Looks like you’ve put some thought into your setup here to minimize tradeoffs, but I don’t think you’re going to achieve network saturation. I recommend reading through this article from IXsystems that walks through each Z layout and how to calculate a rough idea on performance for different scenarios.

ZFS_Storage_Pool_Layout_White_Paper_2020_WEB.pdf

Certainly, reads from the ARC will saturate a 10gpbs connection just due to DDR4 speeds. The P5800X SLOG will also perform well above 10gbs. I’m assuming you’re already aware that having four ports in a LAG configuration won’t buy more speed for a given device. You will have four uncongested network lanes to use, so, in theory, up to four client connections can each achieve full 10gpbs bandwidth simultaneously.

Regarding your ZFS pool, I can’t say I’d recommend Z3 with a 5 wide VDEV. At that point you’ll have more parity than usable space. Two drives in a VDEV will also mean the most you could expect for streaming reads is 200-250 MB/s. That’s like 1.5gbps. Z2 would help in both regards but you’re still short from the 10gbps you’re looking for on streams. You’re going to need something closer to 8 to 10 wide VDEV’s to max out a single connection with streaming reads from the hard drive itself.

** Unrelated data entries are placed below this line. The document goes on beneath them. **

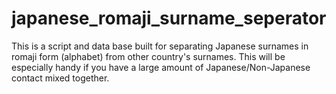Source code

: # japanese_romaji_surname_seperator
This is a script and data base built for separating Japanese surnames in romaji form (alphabet) from other country's surnames. This will be especially handy if you have a large amount of Japanese/Non-Japanese contact mixed together.
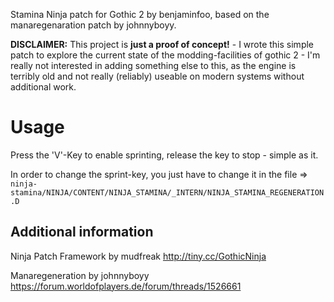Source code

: Stamina Ninja patch for Gothic 2 by benjaminfoo, based on the manaregenaration patch by johnnyboyy.

**DISCLAIMER:** This project is **just a proof of concept!** - I wrote this simple patch to explore the current state of the modding-facilities of gothic 2 - I'm really not interested in adding something else to this, as the engine is terribly old and not really (reliably) useable on modern systems without additional work.

# Usage
Press the 'V'-Key to enable sprinting, release the key to stop - simple as it.

In order to change the sprint-key, you just have to change it in the file => 
``ninja-stamina/NINJA/CONTENT/NINJA_STAMINA/_INTERN/NINJA_STAMINA_REGENERATION.D``

## Additional information
Ninja Patch Framework by mudfreak
http://tiny.cc/GothicNinja

Manaregeneration by johnnyboyy
https://forum.worldofplayers.de/forum/threads/1526661
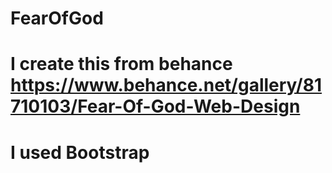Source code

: # FearOfGod

# I create this from behance https://www.behance.net/gallery/81710103/Fear-Of-God-Web-Design

# I used Bootstrap

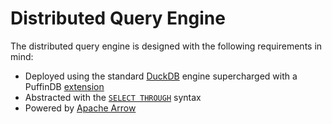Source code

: # Distributed Query Engine
The distributed query engine is designed with the following requirements in mind:
- Deployed using the standard [DuckDB](https://duckdb.org/) engine supercharged with a PuffinDB [extension](https://duckdb.org/docs/extensions/overview)
- Abstracted with the [`SELECT THROUGH`](../EDDI.md#implementation) syntax
- Powered by [Apache Arrow](https://arrow.apache.org/)
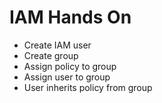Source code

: # IAM Hands On

* Create IAM user
* Create group
* Assign policy to group
* Assign user to group
* User inherits policy from group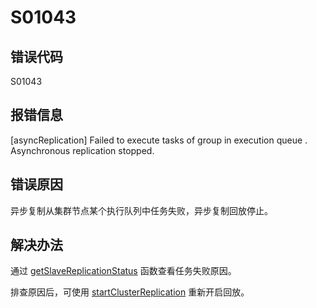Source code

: # S01043

## 错误代码

S01043

## 报错信息

[asyncReplication] Failed to execute tasks of group <xxx> in execution queue
<xxx>. Asynchronous replication stopped.

## 错误原因

异步复制从集群节点某个执行队列中任务失败，异步复制回放停止。

## 解决办法

通过 [getSlaveReplicationStatus](../funcs/g/getSlaveReplicationStatus.html) 函数查看任务失败原因。

排查原因后，可使用 [startClusterReplication](../funcs/s/startClusterReplication.html) 重新开启回放。

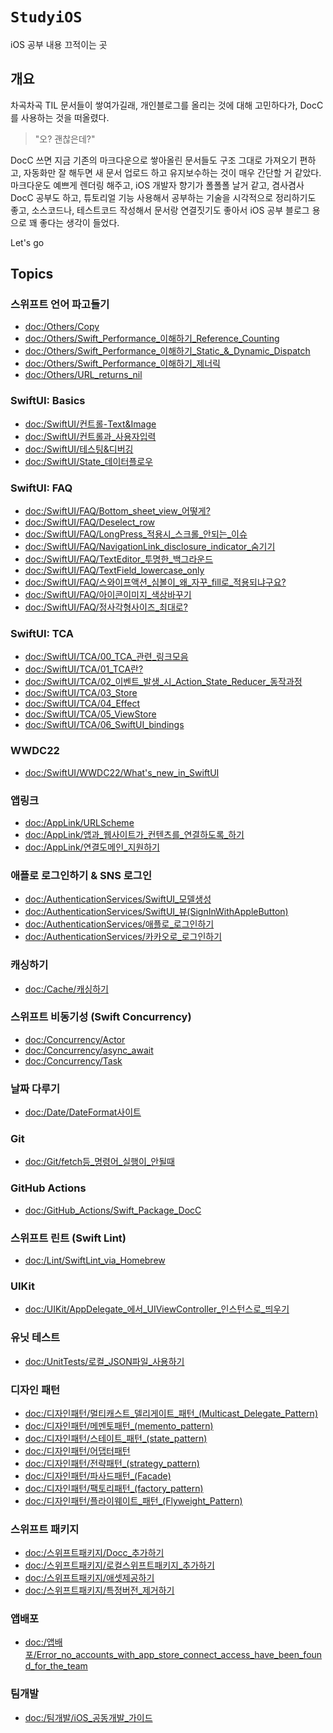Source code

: # ``StudyiOS``

iOS 공부 내용 끄적이는 곳

## 개요

차곡차곡 TIL 문서들이 쌓여가길래, 개인블로그를 올리는 것에 대해 고민하다가, DocC를 사용하는 것을 떠올렸다.
> "오? 괜찮은데?"

DocC 쓰면 지금 기존의 마크다운으로 쌓아올린 문서들도 구조 그대로 가져오기 편하고, 자동화만 잘 해두면 
새 문서 업로드 하고 유지보수하는 것이 매우 간단할 거 같았다.
마크다운도 예쁘게 렌더링 해주고, iOS 개발자 향기가 폴폴폴 날거 같고, 겸사겸사 DocC 공부도 하고,
튜토리얼 기능 사용해서 공부하는 기술을 시각적으로 정리하기도 좋고, 소스코드나, 테스트코드 작성해서 문서랑 연결짓기도 좋아서
iOS 공부 블로그 용으로 꽤 좋다는 생각이 들었다.

Let's go

## Topics

### 스위프트 언어 파고들기
- <doc:/Others/Copy>
- <doc:/Others/Swift_Performance_이해하기_Reference_Counting>
- <doc:/Others/Swift_Performance_이해하기_Static_&_Dynamic_Dispatch>
- <doc:/Others/Swift_Performance_이해하기_제너릭>
- <doc:/Others/URL_returns_nil>

### SwiftUI: Basics
- <doc:/SwiftUI/컨트롤-Text&Image>
- <doc:/SwiftUI/컨트롤과_사용자입력>
- <doc:/SwiftUI/테스팅&디버깅>
- <doc:/SwiftUI/State_데이터플로우>

### SwiftUI: FAQ
- <doc:/SwiftUI/FAQ/Bottom_sheet_view_어떻게?>
- <doc:/SwiftUI/FAQ/Deselect_row>
- <doc:/SwiftUI/FAQ/LongPress_적용시_스크롤_안되는_이슈>
- <doc:/SwiftUI/FAQ/NavigationLink_disclosure_indicator_숨기기>
- <doc:/SwiftUI/FAQ/TextEditor_투명한_백그라운드>
- <doc:/SwiftUI/FAQ/TextField_lowercase_only>
- <doc:/SwiftUI/FAQ/스와이프액션_심볼이_왜_자꾸_fill로_적용되냐구요?>
- <doc:/SwiftUI/FAQ/아이콘이미지_색상바꾸기>
- <doc:/SwiftUI/FAQ/정사각형사이즈_최대로?>

### SwiftUI: TCA
- <doc:/SwiftUI/TCA/00_TCA_관련_링크모음>
- <doc:/SwiftUI/TCA/01_TCA란?>
- <doc:/SwiftUI/TCA/02_이벤트_발생_시_Action_State_Reducer_동작과정>
- <doc:/SwiftUI/TCA/03_Store>
- <doc:/SwiftUI/TCA/04_Effect>
- <doc:/SwiftUI/TCA/05_ViewStore>
- <doc:/SwiftUI/TCA/06_SwiftUI_bindings>

### WWDC22
- <doc:/SwiftUI/WWDC22/What's_new_in_SwiftUI>

### 앱링크
- <doc:/AppLink/URLScheme>
- <doc:/AppLink/앱과_웹사이트가_컨텐츠를_연결하도록_하기>
- <doc:/AppLink/연결도메인_지원하기>

### 애플로 로그인하기 & SNS 로그인
- <doc:/AuthenticationServices/SwiftUI_모델생성>
- <doc:/AuthenticationServices/SwiftUI_뷰(SignInWithAppleButton)>
- <doc:/AuthenticationServices/애플로_로그인하기>
- <doc:/AuthenticationServices/카카오로_로그인하기>

### 캐싱하기
- <doc:/Cache/캐싱하기>

### 스위프트 비동기성 (Swift Concurrency)
- <doc:/Concurrency/Actor>
- <doc:/Concurrency/async_await>
- <doc:/Concurrency/Task>

### 날짜 다루기
- <doc:/Date/DateFormat사이트>

### Git
- <doc:/Git/fetch등_명령어_실행이_안될때>

### GitHub Actions
- <doc:/GitHub_Actions/Swift_Package_DocC>

### 스위프트 린트 (Swift Lint)
- <doc:/Lint/SwiftLint_via_Homebrew>

### UIKit
- <doc:/UIKit/AppDelegate_에서_UIViewController_인스턴스로_띄우기>

### 유닛 테스트
- <doc:/UnitTests/로컬_JSON파일_사용하기>

### 디자인 패턴
- <doc:/디자인패턴/멀티캐스트_델리게이트_패턴_(Multicast_Delegate_Pattern)>
- <doc:/디자인패턴/메멘토패턴_(memento_pattern)>
- <doc:/디자인패턴/스테이트_패턴_(state_pattern)>
- <doc:/디자인패턴/어댑터패턴>
- <doc:/디자인패턴/전략패턴_(strategy_pattern)>
- <doc:/디자인패턴/파사드패턴_(Facade)>
- <doc:/디자인패턴/팩토리패턴_(factory_pattern)>
- <doc:/디자인패턴/플라이웨이트_패턴_(Flyweight_Pattern)>

### 스위프트 패키지
- <doc:/스위프트패키지/Docc_추가하기>
- <doc:/스위프트패키지/로컬스위프트패키지_추가하기>
- <doc:/스위프트패키지/애셋제공하기>
- <doc:/스위프트패키지/특정버전_제거하기>

### 앱배포
- <doc:/앱배포/Error_no_accounts_with_app_store_connect_access_have_been_found_for_the_team>

### 팀개발
- <doc:/팀개발/iOS_공동개발_가이드>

Having three VDEV’s will help mean you’ll get 3x the number of IOPS of a single drive (~250 on average for spinning HDD).

The metadata VDEV will help with those random operations and can also be used for storing small files up to a certain size. Just remember you don’t want to run out of space on that drive so start conservative (1k file size?) and adjust to something higher once you see how much of your workload moves to the special VDEV.

2 Likes

Thank you very much for sharing that document—it’s quite interesting, and I see several appealing configurations.

However, I do wonder whether the lower I/O performance typical of a Z3 layout can be mitigated by having a large ARC plus SLOG. Also, what about the streaming write speed of a 5×3 mirror—can that be improved somehow?

Using Z3 with 15 drives appears to be a sensible approach. My understanding is that ZFS collects data in ARC, coalesces it into a larger block, and then writes it as a single stream to the array. This should help with write I/O performance, but for reads, random I/O performance will still be critical.

One specific concern: if I’m reading data while there’s a write stream in progress, does ZFS handle ARC usage in a way that prevents reads from getting delayed until writes complete, is ZFS doing arbitration between these?

Additionally, how many write blocks can ARC cache, and may SLOG help somehow? For instance, if a data block is written to the SLOG, does that free (by free I do not mean it will delete the data from RAM) ARC to buffer more writes while the disks are busy? Meanwhile, how does ZFS schedule reads and writes so that neither starves the other?

How should I properly configure the machine if I choose a specific array setup to compensate for its shortcomings with SLOG / ARC / etc..?

So many questions!

EDIT: I misread the network bandwidth requirement of “saturate four 10GbE ports aggregated (LAG)” as implying an expectation of 40 gbps to a single client. Seems it is understood that this is 10 gbps to four different clients. Sorry. I’ll leave the reply since it is quoted below.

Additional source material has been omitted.